Each line shows: <mode> <blob-hash> <stage-flag> <file-path>. The stage flag is 0 during normal operation — it changes to 1, 2, or 3 only during a merge conflict (covered in Branching and Merging).

Understanding the Mode Field

The mode is a six-digit octal number split into two groups:

100 644
─┬─ ─┬─
 │   └── permissions (644 = owner can read/write, others can read)
 └─────── file type   (100 = regular file)

The first three digits identify the type of entry:

Type codeMeaning
100Regular file — most files you create will have this type
040Directory — points to another tree object
120Symbolic link — a special file that contains a path to another file; opening it opens the target instead
160Submodule — a reference to a commit in another Git repository

The last three digits are the permissions, using the same octal notation as Unix file systems. Each digit represents a group of users (owner, group, others), and each digit is a sum of: read (4), write (2), and execute (1).

PermissionMeaning
644Owner can read and write; everyone else can only read
755Owner can read, write, and execute; everyone else can read and execute

So 100644 means “regular file, readable and writable by the owner” and 100755 means “executable file, runnable by anyone.”

5. References

Every object in Git is identified by a 40-character hash, but humans don’t think in hashes — we think in names like main, feature/login, or v1.0. A reference (or ref) is a file that maps a human-readable name to a commit hash. References are what make Git usable.

Where References Live

References are stored as small text files inside .git/refs/, with one exception — HEAD lives directly at .git/HEAD. Each reference file contains a single commit hash:

.git/
│   HEAD                          # Points to the current branch (or commit)
│
└───refs/
    ├───heads/                    # Branch references
    │       main                  # Contains the hash of the latest commit on main
    │       feature/login         # Contains the hash of the latest commit on this branch
    │
    ├───remotes/                  # Remote-tracking references
    │   └───origin/
    │           main              # Last known position of origin/main
    │
    └───tags/                     # Tag references
            v1.0                  # Points to a tag object or directly to a commit

For example, reading the main branch reference shows the hash of the commit at the tip of that branch:

$ cat .git/refs/heads/main
3002ad0adb4c6b24caea57b5f0e4be0b09de89af

HEAD — The Current Position

HEAD is a special reference stored at .git/HEAD. It tells Git which branch or commit you are currently working on.

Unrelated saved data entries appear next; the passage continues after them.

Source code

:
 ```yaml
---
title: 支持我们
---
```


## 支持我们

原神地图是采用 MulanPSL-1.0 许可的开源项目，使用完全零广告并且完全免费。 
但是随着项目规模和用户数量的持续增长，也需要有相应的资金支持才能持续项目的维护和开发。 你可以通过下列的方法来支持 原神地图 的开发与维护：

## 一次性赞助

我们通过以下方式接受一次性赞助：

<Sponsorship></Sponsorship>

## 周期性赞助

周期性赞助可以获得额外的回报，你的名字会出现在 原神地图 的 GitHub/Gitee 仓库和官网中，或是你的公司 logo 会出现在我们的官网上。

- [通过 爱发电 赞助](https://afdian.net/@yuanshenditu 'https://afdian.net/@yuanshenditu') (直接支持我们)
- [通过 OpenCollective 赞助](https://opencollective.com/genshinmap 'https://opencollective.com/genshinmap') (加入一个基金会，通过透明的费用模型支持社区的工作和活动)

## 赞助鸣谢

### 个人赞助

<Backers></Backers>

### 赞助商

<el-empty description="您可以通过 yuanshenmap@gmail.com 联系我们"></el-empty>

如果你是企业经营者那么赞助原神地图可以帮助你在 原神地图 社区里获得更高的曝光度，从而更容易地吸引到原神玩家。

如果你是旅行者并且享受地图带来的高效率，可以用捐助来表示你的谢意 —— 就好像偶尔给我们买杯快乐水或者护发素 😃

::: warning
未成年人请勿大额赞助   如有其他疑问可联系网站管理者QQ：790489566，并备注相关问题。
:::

Attached HEAD — the normal state. HEAD points to a branch name, and that branch points to a commit. When you make a new commit, the branch moves forward and HEAD follows automatically:

$ cat .git/HEAD
ref: refs/heads/main

Detached HEAD — HEAD points directly to a commit instead of a branch. This happens when you check out a specific commit or tag. You can look around and make experimental changes, but any new commits will not belong to any branch and can be lost if you switch away:

$ git checkout 3002ad0
$ cat .git/HEAD
3002ad0adb4c6b24caea57b5f0e4be0b09de89af

Branches vs Tags

Both branches and tags are references — files containing a commit hash. The difference is how they behave:

BranchTag
Stored in.git/refs/heads/.git/refs/tags/
Moves?Yes — advances to the new commit on each commitNo — always points to the same commit
PurposeTrack the latest work on a line of developmentMark a specific point in history (e.g. a release)

Remote-Tracking References

When you run git fetch, Git downloads new commits from the remote and updates the references in .git/refs/remotes/. These are remote-tracking references — they record where each branch was on the remote the last time you communicated with it.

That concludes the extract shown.